# Bottom Screen



## Tim Hall (Sep 14, 2007)

My screened bottoms are stapled on permanently since I didn't want any fussy moving parts. What I plan to do is simply place a strip of canvas over my screens (inside the hive) to eliminate draft. This is what the beek I learned from does (with Langs), and it seems to work just fine. But then again our winters are probably a little warmer down here.

Into yoga?


----------



## JOHNYOGA2 (Sep 30, 2008)

Hi Tim;
I was thinking of the wooden covering for the screen exactly because of the winters here. I was thinking that three 6" removable wooden panels would allow 18" of bottom ventilation in addition to access for the placement of sticky sheets for mite counts in the spring and fall.
I've been a yoga instructor for the past 10 years. Into natural foods/self sufficiency. You can grow/raise almost anything, but "sweet" is problematic. So I'm interested in learning to keep bees, and the more natural, and more simple, the better. TBH seem like a perfect idea.
John


----------



## Tim Hall (Sep 14, 2007)

I've looked at several methods of employing a removable screen and bottom board. What I finally settled on was a permanently screened bottom with a routed groove just below so I could pop in and out sections of corruplast (which I no longer plan to use). But I also opted to place my entrance just above the screen so the bees would have an easier time with housekeeping, since I can't remove the screen to clean it myself. That said, I think Michael Bush's preference for the top entrance is simple and elegant. The trick is to making everything else simple and elegant. The bees probably don't care either way - it's more a matter of how much you want to be fussing with the hive body.

I think the next hive I build will probably have no bottom or entrance at all, but rather a narrower opening at the bottom where the sloped sides (Kenyan) converge. Hopefully the bees will over-winter well without any manipulations. This seems to be the ultimate in simplicity.

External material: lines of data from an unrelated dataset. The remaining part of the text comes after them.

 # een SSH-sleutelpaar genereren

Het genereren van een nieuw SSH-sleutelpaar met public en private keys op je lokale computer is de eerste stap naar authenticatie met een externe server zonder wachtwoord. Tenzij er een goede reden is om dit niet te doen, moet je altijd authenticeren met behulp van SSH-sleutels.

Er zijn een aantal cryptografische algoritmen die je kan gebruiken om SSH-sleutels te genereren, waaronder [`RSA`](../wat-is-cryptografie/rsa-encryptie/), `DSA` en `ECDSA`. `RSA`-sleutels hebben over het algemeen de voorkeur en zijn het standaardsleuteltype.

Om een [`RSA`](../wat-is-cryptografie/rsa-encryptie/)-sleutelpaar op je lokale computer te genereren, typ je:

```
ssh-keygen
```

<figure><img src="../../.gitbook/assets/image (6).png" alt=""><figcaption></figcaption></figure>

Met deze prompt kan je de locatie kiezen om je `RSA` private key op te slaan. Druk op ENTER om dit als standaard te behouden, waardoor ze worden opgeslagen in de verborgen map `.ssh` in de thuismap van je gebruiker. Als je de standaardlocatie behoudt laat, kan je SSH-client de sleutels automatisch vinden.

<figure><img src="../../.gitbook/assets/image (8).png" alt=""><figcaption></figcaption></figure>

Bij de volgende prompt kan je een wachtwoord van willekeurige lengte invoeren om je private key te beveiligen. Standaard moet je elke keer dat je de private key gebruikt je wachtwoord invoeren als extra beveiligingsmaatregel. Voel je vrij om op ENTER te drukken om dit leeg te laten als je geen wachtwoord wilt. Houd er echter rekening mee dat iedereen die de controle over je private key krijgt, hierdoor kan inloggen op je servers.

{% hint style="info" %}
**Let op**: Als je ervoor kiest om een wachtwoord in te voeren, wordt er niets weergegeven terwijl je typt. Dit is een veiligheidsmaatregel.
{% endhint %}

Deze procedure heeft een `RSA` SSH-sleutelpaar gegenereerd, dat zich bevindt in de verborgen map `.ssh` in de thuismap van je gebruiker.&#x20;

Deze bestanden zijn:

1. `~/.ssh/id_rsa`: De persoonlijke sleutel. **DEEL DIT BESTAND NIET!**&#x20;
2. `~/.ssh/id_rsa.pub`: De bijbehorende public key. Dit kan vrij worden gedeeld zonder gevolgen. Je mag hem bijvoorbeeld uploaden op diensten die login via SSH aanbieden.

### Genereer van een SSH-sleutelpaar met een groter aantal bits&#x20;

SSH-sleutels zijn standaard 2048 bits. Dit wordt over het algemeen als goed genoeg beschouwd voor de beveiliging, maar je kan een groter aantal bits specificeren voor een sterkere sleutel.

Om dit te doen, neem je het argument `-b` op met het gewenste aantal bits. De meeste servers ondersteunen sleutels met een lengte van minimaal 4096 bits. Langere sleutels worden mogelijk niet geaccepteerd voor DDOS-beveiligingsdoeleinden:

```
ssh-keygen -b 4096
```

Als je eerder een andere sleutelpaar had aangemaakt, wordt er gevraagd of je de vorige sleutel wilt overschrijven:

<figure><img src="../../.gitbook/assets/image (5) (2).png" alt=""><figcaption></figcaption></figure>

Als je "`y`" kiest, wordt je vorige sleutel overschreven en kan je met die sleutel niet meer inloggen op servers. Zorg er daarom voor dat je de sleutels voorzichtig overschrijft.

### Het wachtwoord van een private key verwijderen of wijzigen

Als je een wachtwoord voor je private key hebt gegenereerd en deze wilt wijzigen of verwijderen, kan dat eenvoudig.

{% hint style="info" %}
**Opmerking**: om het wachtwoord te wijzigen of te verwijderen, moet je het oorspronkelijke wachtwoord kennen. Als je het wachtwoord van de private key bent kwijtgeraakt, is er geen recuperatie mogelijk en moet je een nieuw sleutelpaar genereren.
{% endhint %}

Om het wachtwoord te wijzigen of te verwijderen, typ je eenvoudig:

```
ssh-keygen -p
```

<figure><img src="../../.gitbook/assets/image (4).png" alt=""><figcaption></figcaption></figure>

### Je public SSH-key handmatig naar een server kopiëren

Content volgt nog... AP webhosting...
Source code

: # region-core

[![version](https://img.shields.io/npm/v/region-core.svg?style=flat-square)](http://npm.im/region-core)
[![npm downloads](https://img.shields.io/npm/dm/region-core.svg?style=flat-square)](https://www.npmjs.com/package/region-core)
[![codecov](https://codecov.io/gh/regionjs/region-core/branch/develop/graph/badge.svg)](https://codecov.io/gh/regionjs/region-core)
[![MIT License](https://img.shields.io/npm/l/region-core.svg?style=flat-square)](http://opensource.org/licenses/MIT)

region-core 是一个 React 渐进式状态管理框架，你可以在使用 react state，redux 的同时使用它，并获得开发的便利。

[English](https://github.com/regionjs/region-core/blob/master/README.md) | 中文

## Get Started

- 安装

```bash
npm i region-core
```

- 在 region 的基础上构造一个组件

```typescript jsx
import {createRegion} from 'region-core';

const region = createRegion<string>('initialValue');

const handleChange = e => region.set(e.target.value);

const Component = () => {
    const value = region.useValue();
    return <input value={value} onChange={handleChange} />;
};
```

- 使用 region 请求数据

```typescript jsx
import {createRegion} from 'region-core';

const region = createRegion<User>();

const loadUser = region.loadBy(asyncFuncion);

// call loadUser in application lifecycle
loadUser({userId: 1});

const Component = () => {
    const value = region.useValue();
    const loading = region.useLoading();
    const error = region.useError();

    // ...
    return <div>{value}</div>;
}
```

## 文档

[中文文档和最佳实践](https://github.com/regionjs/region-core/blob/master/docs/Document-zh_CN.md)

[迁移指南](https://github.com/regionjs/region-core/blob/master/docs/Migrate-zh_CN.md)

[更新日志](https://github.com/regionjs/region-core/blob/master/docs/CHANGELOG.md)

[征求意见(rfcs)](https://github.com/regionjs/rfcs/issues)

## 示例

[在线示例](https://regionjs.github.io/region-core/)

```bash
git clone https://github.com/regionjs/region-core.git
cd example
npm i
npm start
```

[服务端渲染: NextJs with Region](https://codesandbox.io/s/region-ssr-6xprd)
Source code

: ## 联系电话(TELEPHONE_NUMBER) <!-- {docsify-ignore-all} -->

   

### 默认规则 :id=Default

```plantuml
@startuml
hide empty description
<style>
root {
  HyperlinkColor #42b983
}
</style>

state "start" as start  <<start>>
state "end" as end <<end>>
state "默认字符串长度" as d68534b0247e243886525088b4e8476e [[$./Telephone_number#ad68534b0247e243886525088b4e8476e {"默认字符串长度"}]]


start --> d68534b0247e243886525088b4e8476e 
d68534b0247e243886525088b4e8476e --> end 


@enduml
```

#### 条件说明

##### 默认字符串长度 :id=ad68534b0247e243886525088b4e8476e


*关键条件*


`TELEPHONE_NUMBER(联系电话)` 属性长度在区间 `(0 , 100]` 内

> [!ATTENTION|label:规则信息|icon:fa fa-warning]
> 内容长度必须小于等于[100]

Yeah I'm a gardener, sprouter, fermentor, and of course I'm fascinated with what might come from the hive. Been a student of Hatha yoga for the past year, and have just really started to take the practice home. FYI, koji/amazake is another possibility for getting "sweet," but that's a whole other time-consuming endeavor.

Shanti


----------



## JOHNYOGA2 (Sep 30, 2008)

Namaste' Tim!
The eventual goal is to go off the grid, maybe someplace third world. The top bar hive just seems so practically suited to sustainable living (especially in a third world location). Now seems like a great time to practice. Failure in my backyard while I try to figure out what I'm doing, is not nearly as devastating as it would be if I were dependent on the honey. The idea being to have fewer problems instead of more. I did build a hive this weekend. I used a fixed bottom screen. All the lumber was scrap from other projects. So my total expense was for the cost of the screen and that cost less then $10, and will give me screening for several more hives. Since I was just "playing" I made two enterances, one low and one top. The top enterance was easier, so that will be the way I go in the future. I'll plug the lower enterance on this hive.


----------



## Tim Hall (Sep 14, 2007)

*Going off-topic*

Haha...you know I killed my TV about a year ago. Haven't missed it for a moment. My internet at home has been down due to hardware problems. Don't miss not having email or internet when it's time to leave the office either. Occasionally I will watch movies on my computer, but a recent physical failure (on a very expensive, robust, server-type hard-drive mind you) has eliminated that little escape. And I can't say I miss it either.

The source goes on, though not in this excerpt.